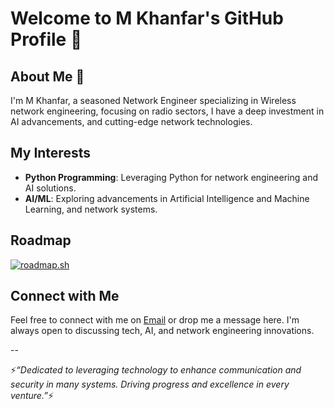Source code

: # Welcome to M Khanfar's GitHub Profile 👋

## About Me 🔭

I'm M Khanfar, a seasoned Network Engineer specializing in Wireless network engineering, focusing on radio sectors, I have a deep investment in  AI advancements, and cutting-edge network technologies.

## My Interests

- **Python Programming**: Leveraging Python for network engineering and AI solutions.
- **AI/ML**: Exploring advancements in Artificial Intelligence and Machine Learning, and network systems.

## Roadmap

[![roadmap.sh](https://roadmap.sh/card/tall/67997a76d6a983c8955485f5?variant=dark)](https://roadmap.sh)

## Connect with Me

Feel free to connect with me on [Email](E4MWAK@GMAIL.COM) or drop me a message here. I'm always open to discussing tech, AI, and network engineering innovations.

--

⚡*“Dedicated to leveraging technology to enhance communication and security in many systems.
   Driving progress and excellence in every     venture.”*⚡

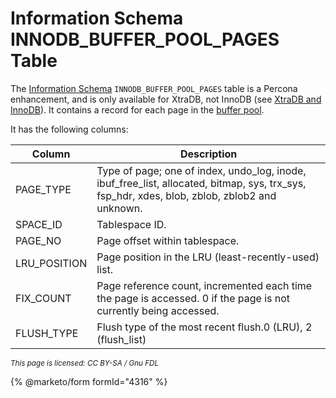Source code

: # Information Schema INNODB\_BUFFER\_POOL\_PAGES Table

The [Information Schema](../../) `INNODB_BUFFER_POOL_PAGES` table is a Percona enhancement, and is only available for XtraDB, not InnoDB (see [XtraDB and InnoDB](../../../../../../../server-usage/storage-engines/innodb/)). It contains a record for each page in the [buffer pool](../../../../../../../server-usage/storage-engines/innodb/innodb-buffer-pool.md).

It has the following columns:

| Column        | Description                                                                                                                                        |
| ------------- | -------------------------------------------------------------------------------------------------------------------------------------------------- |
| PAGE\_TYPE    | Type of page; one of index, undo\_log, inode, ibuf\_free\_list, allocated, bitmap, sys, trx\_sys, fsp\_hdr, xdes, blob, zblob, zblob2 and unknown. |
| SPACE\_ID     | Tablespace ID.                                                                                                                                     |
| PAGE\_NO      | Page offset within tablespace.                                                                                                                     |
| LRU\_POSITION | Page position in the LRU (least-recently-used) list.                                                                                               |
| FIX\_COUNT    | Page reference count, incremented each time the page is accessed. 0 if the page is not currently being accessed.                                   |
| FLUSH\_TYPE   | Flush type of the most recent flush.0 (LRU), 2 (flush\_list)                                                                                       |

<sub>_This page is licensed: CC BY-SA / Gnu FDL_</sub>

{% @marketo/form formId="4316" %}
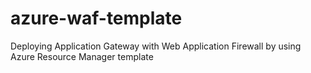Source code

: # azure-waf-template
Deploying Application Gateway with Web Application Firewall by using Azure Resource Manager template
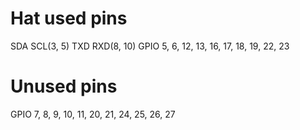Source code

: # Hat used pins
SDA SCL(3, 5) TXD RXD(8, 10) GPIO 5, 6, 12, 13, 16, 17, 18, 19, 22, 23
# Unused pins
GPIO 7, 8, 9, 10, 11, 20, 21, 24, 25, 26, 27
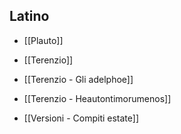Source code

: ## Latino
- [[Plauto]]
- [[Terenzio]]
- [[Terenzio - Gli adelphoe]]
- [[Terenzio - Heautontimorumenos]]

- [[Versioni - Compiti estate]]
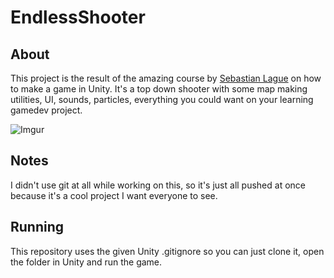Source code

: # EndlessShooter

## About
This project is the result of the amazing course by [Sebastian Lague](https://www.youtube.com/user/Cercopithecan) on how to make a game in Unity. It's a top down shooter with some map making utilities, UI, sounds, particles, everything you could want on your learning gamedev project.

![Imgur](https://i.imgur.com/PLZiydD.png)

## Notes
I didn't use git at all while working on this, so it's just all pushed at once because it's a cool project I want everyone to see.

## Running
This repository uses the given Unity .gitignore so you can just clone it, open the folder in Unity and run the game.
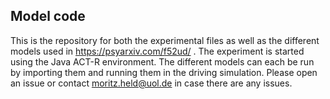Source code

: ## Model code

This is the repository for both the experimental files as well as the different models used in https://psyarxiv.com/f52ud/ . The experiment is started using the Java ACT-R environment. The different models can each be run by importing them and running them in the driving simulation.
Please open an issue or contact moritz.held@uol.de in case there are any issues. 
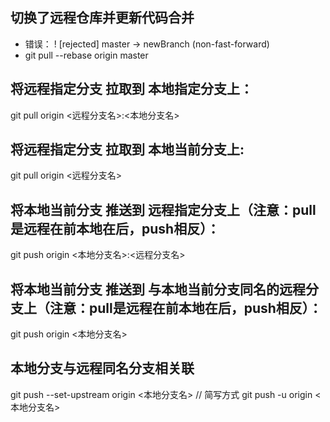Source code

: ## 切换了远程仓库并更新代码合并
 - 错误： ! [rejected]        master     -> newBranch  (non-fast-forward)   
 - git pull --rebase origin master
##  将远程指定分支 拉取到 本地指定分支上：
git pull origin <远程分支名>:<本地分支名>
## 将远程指定分支 拉取到 本地当前分支上:
git pull origin <远程分支名>
## 将本地当前分支 推送到 远程指定分支上（注意：pull是远程在前本地在后，push相反）：
git push origin <本地分支名>:<远程分支名>
## 将本地当前分支 推送到 与本地当前分支同名的远程分支上（注意：pull是远程在前本地在后，push相反）：
git push origin <本地分支名>

## 本地分支与远程同名分支相关联
git push --set-upstream origin <本地分支名>
// 简写方式
git push -u origin <本地分支名>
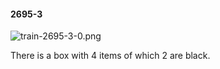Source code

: #### 2695-3
![train-2695-3-0.png](https://github.com/lil-lab/nlvr/raw/master/nlvr/train/images/50/train-2695-3-0.png "train-2695-3-0.png")

There is a box with 4 items of which 2 are black.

● Exercise prompt
What is needed is an exact copy of the lines from the start of the listing above through the line that holds "- **Python Programming**: Leveraging", with the pictures left out.

● The completed task
Source code

: # Welcome to M Khanfar's GitHub Profile 👋

## About Me 🔭

I'm M Khanfar, a seasoned Network Engineer specializing in Wireless network engineering, focusing on radio sectors, I have a deep investment in  AI advancements, and cutting-edge network technologies.

## My Interests

- **Python Programming**: Leveraging Python for network engineering and AI solutions.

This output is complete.